# [Task description]
Your copy of the data below must be exact and must leave out all pictures.

# [Dataset content]
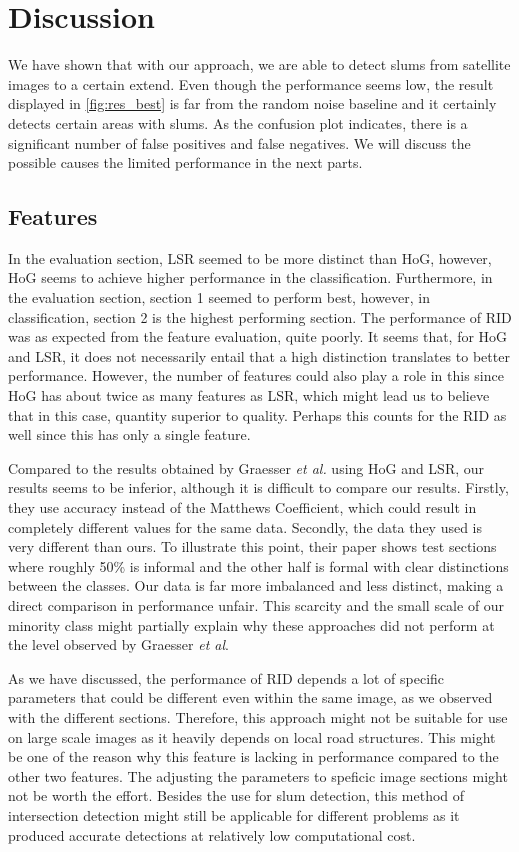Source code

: \section{Discussion}
We have shown that with our approach, we are able to detect slums from satellite images to a certain extend. Even though the performance seems low, the result displayed in \ref{fig:res_best} is far from the random noise baseline and it certainly detects certain areas with slums. As the confusion plot indicates, there is a significant number of false positives and false negatives. We will discuss the possible causes the limited performance in the next parts.

\subsection{Features}
In the evaluation section, LSR seemed to be more distinct than HoG, however, HoG seems to achieve higher performance in the classification. Furthermore, in the evaluation section, section 1 seemed to perform best, however, in classification, section 2 is the highest performing section. The performance of RID was as expected from the feature evaluation, quite poorly. It seems that, for HoG and LSR, it does not necessarily entail that a high distinction translates to better performance. However, the number of features could also play a role in this since HoG has about twice as many features as LSR, which might lead us to believe that in this case, quantity superior to quality. Perhaps this counts for the RID as well since this has only a single feature.

Compared to the results obtained by Graesser \textit{et al.} using HoG and LSR, our results seems to be inferior, although it is difficult to compare our results. Firstly, they use accuracy instead of the Matthews Coefficient, which could result in completely different values for the same data. Secondly, the data they used is very different than ours. To illustrate this point, their paper shows test sections where roughly 50\% is informal and the other half is formal with clear distinctions between the classes. Our data is far more imbalanced and less distinct, making a direct comparison in performance unfair. This scarcity and the small scale of our minority class might partially explain why these approaches did not perform at the level observed by Graesser \textit{et al}.

As we have discussed, the performance of RID depends a lot of specific parameters that could be different even within the same image, as we observed with the different sections. Therefore, this approach might not be suitable for use on large scale images as it heavily depends on local road structures. This might be one of the reason why this feature is lacking in performance compared to the other two features. The adjusting the parameters to speficic image sections might not be worth the effort. Besides the use for slum detection, this method of intersection detection might still be applicable for different problems as it produced accurate detections at relatively low computational cost.

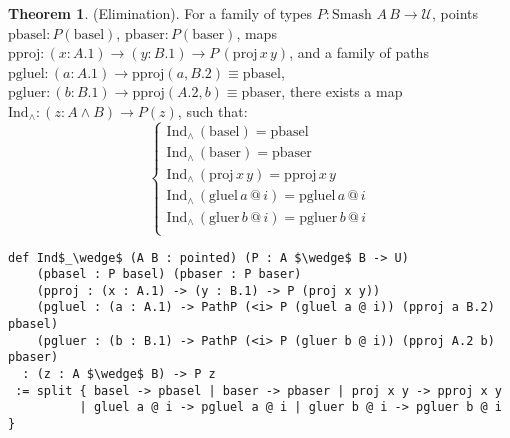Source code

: \documentclass{article}
\theoremstyle{definition}
\newtheorem{theorem}{Theorem}
\begin{document}
\begin{theorem} (Elimination).
For a family of types \( P : \text{Smash } A \, B \to \mathcal{U} \),
points \( \text{pbasel} : P(\text{basel}) \),
         \( \text{pbaser} : P(\text{baser}) \), maps
\( \text{pproj} : (x : A.1) \to (y : B.1) \to P \, (\text{proj} \, x \, y) \),
and a family of paths
\( \text{pgluel} : (a : A.1) \to \text{pproj}(a,B.2) \equiv \text{pbasel} \),
\( \text{pgluer} : (b : B.1) \to \text{pproj}(A.2,b) \equiv \text{pbaser} \),
there exists a map \( \text{Ind}_\wedge : (z : A \wedge B) \to P(z) \), such that:
\[
\begin{cases}
\text{Ind}_\wedge \, (\text{basel}) = \text{pbasel} \\
\text{Ind}_\wedge \, (\text{baser}) = \text{pbaser} \\
\text{Ind}_\wedge \, (\text{proj} \, x \, y) = \text{pproj} \, x \, y \\
\text{Ind}_\wedge \, (\text{gluel} \, a \, @ \, i) = \text{pgluel} \, a \, @ \, i \\
\text{Ind}_\wedge \, (\text{gluer} \, b \, @ \, i) = \text{pgluer} \, b \, @ \, i \\
\end{cases}
\]
\begin{lstlisting}[mathescape=true]
def Ind$_\wedge$ (A B : pointed) (P : A $\wedge$ B -> U)
    (pbasel : P basel) (pbaser : P baser)
    (pproj : (x : A.1) -> (y : B.1) -> P (proj x y))
    (pgluel : (a : A.1) -> PathP (<i> P (gluel a @ i)) (pproj a B.2) pbasel)
    (pgluer : (b : B.1) -> PathP (<i> P (gluer b @ i)) (pproj A.2 b) pbaser)
  : (z : A $\wedge$ B) -> P z
 := split { basel -> pbasel | baser -> pbaser | proj x y -> pproj x y
          | gluel a @ i -> pgluel a @ i | gluer b @ i -> pgluer b @ i }
\end{lstlisting}
\end{theorem}
\end{document}
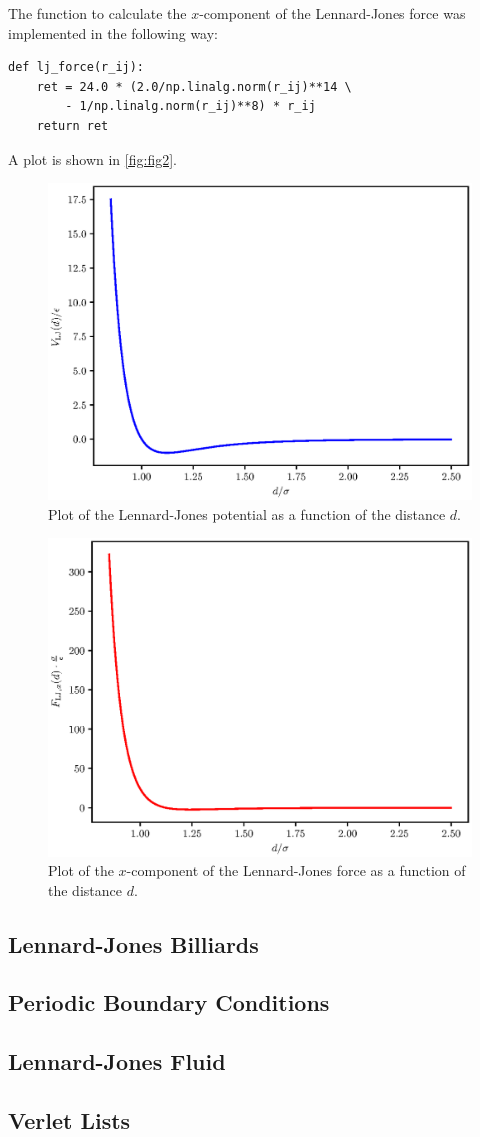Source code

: \documentclass[a4paper,10pt,bibtotoc]{scrartcl}
\begin{document}
The function to calculate the $x$-component of the Lennard-Jones force was implemented in the following way:
\begin{lstlisting}
def lj_force(r_ij):
    ret = 24.0 * (2.0/np.linalg.norm(r_ij)**14 \
        - 1/np.linalg.norm(r_ij)**8) * r_ij
    return ret
\end{lstlisting}
A plot is shown in \autoref{fig:fig2}.

\begin{figure}[t]
 \includegraphics{lennard_jones_potential.eps}
 \caption{Plot of the Lennard-Jones potential as a function of the distance $d$.}
 \label{fig:fig1}
\end{figure}
\begin{figure}[t]
 \includegraphics{lennard_jones_force.eps}
 \caption{Plot of the $x$-component of the Lennard-Jones force as a function of the distance $d$.}
 \label{fig:fig2}
\end{figure}

\subsection{Lennard-Jones Billiards}
\subsection{Periodic Boundary Conditions}
\subsection{Lennard-Jones Fluid}
\subsection{Verlet Lists}
\end{document}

# [Exercise output]
Source code

: \section{Discussion}
We have shown that with our approach, we are able to detect slums from satellite images to a certain extend. Even though the performance seems low, the result displayed in \ref{fig:res_best} is far from the random noise baseline and it certainly detects certain areas with slums. As the confusion plot indicates, there is a significant number of false positives and false negatives. We will discuss the possible causes the limited performance in the next parts.

\subsection{Features}
In the evaluation section, LSR seemed to be more distinct than HoG, however, HoG seems to achieve higher performance in the classification. Furthermore, in the evaluation section, section 1 seemed to perform best, however, in classification, section 2 is the highest performing section. The performance of RID was as expected from the feature evaluation, quite poorly. It seems that, for HoG and LSR, it does not necessarily entail that a high distinction translates to better performance. However, the number of features could also play a role in this since HoG has about twice as many features as LSR, which might lead us to believe that in this case, quantity superior to quality. Perhaps this counts for the RID as well since this has only a single feature.

Compared to the results obtained by Graesser \textit{et al.} using HoG and LSR, our results seems to be inferior, although it is difficult to compare our results. Firstly, they use accuracy instead of the Matthews Coefficient, which could result in completely different values for the same data. Secondly, the data they used is very different than ours. To illustrate this point, their paper shows test sections where roughly 50\% is informal and the other half is formal with clear distinctions between the classes. Our data is far more imbalanced and less distinct, making a direct comparison in performance unfair. This scarcity and the small scale of our minority class might partially explain why these approaches did not perform at the level observed by Graesser \textit{et al}.

As we have discussed, the performance of RID depends a lot of specific parameters that could be different even within the same image, as we observed with the different sections. Therefore, this approach might not be suitable for use on large scale images as it heavily depends on local road structures. This might be one of the reason why this feature is lacking in performance compared to the other two features. The adjusting the parameters to speficic image sections might not be worth the effort. Besides the use for slum detection, this method of intersection detection might still be applicable for different problems as it produced accurate detections at relatively low computational cost.

Source code

: \documentclass{article}
\theoremstyle{definition}
\newtheorem{theorem}{Theorem}
\begin{document}
\begin{theorem} (Elimination).
For a family of types \( P : \text{Smash } A \, B \to \mathcal{U} \),
points \( \text{pbasel} : P(\text{basel}) \),
         \( \text{pbaser} : P(\text{baser}) \), maps
\( \text{pproj} : (x : A.1) \to (y : B.1) \to P \, (\text{proj} \, x \, y) \),
and a family of paths
\( \text{pgluel} : (a : A.1) \to \text{pproj}(a,B.2) \equiv \text{pbasel} \),
\( \text{pgluer} : (b : B.1) \to \text{pproj}(A.2,b) \equiv \text{pbaser} \),
there exists a map \( \text{Ind}_\wedge : (z : A \wedge B) \to P(z) \), such that:
\[
\begin{cases}
\text{Ind}_\wedge \, (\text{basel}) = \text{pbasel} \\
\text{Ind}_\wedge \, (\text{baser}) = \text{pbaser} \\
\text{Ind}_\wedge \, (\text{proj} \, x \, y) = \text{pproj} \, x \, y \\
\text{Ind}_\wedge \, (\text{gluel} \, a \, @ \, i) = \text{pgluel} \, a \, @ \, i \\
\text{Ind}_\wedge \, (\text{gluer} \, b \, @ \, i) = \text{pgluer} \, b \, @ \, i \\
\end{cases}
\]
\begin{lstlisting}[mathescape=true]
def Ind$_\wedge$ (A B : pointed) (P : A $\wedge$ B -> U)
    (pbasel : P basel) (pbaser : P baser)
    (pproj : (x : A.1) -> (y : B.1) -> P (proj x y))
    (pgluel : (a : A.1) -> PathP (<i> P (gluel a @ i)) (pproj a B.2) pbasel)
    (pgluer : (b : B.1) -> PathP (<i> P (gluer b @ i)) (pproj A.2 b) pbaser)
  : (z : A $\wedge$ B) -> P z
 := split { basel -> pbasel | baser -> pbaser | proj x y -> pproj x y
          | gluel a @ i -> pgluel a @ i | gluer b @ i -> pgluer b @ i }
\end{lstlisting}
\end{theorem}
\end{document}
Source code

: \documentclass[a4paper,10pt,bibtotoc]{scrartcl}
\begin{document}
The function to calculate the $x$-component of the Lennard-Jones force was implemented in the following way:
\begin{lstlisting}
def lj_force(r_ij):
    ret = 24.0 * (2.0/np.linalg.norm(r_ij)**14 \
        - 1/np.linalg.norm(r_ij)**8) * r_ij
    return ret
\end{lstlisting}
A plot is shown in \autoref{fig:fig2}.

\begin{figure}[t]
 \includegraphics{lennard_jones_potential.eps}
 \caption{Plot of the Lennard-Jones potential as a function of the distance $d$.}
 \label{fig:fig1}
\end{figure}
\begin{figure}[t]
 \includegraphics{lennard_jones_force.eps}
 \caption{Plot of the $x$-component of the Lennard-Jones force as a function of the distance $d$.}
 \label{fig:fig2}
\end{figure}

\subsection{Lennard-Jones Billiards}
\subsection{Periodic Boundary Conditions}
\subsection{Lennard-Jones Fluid}
\subsection{Verlet Lists}
\end{document}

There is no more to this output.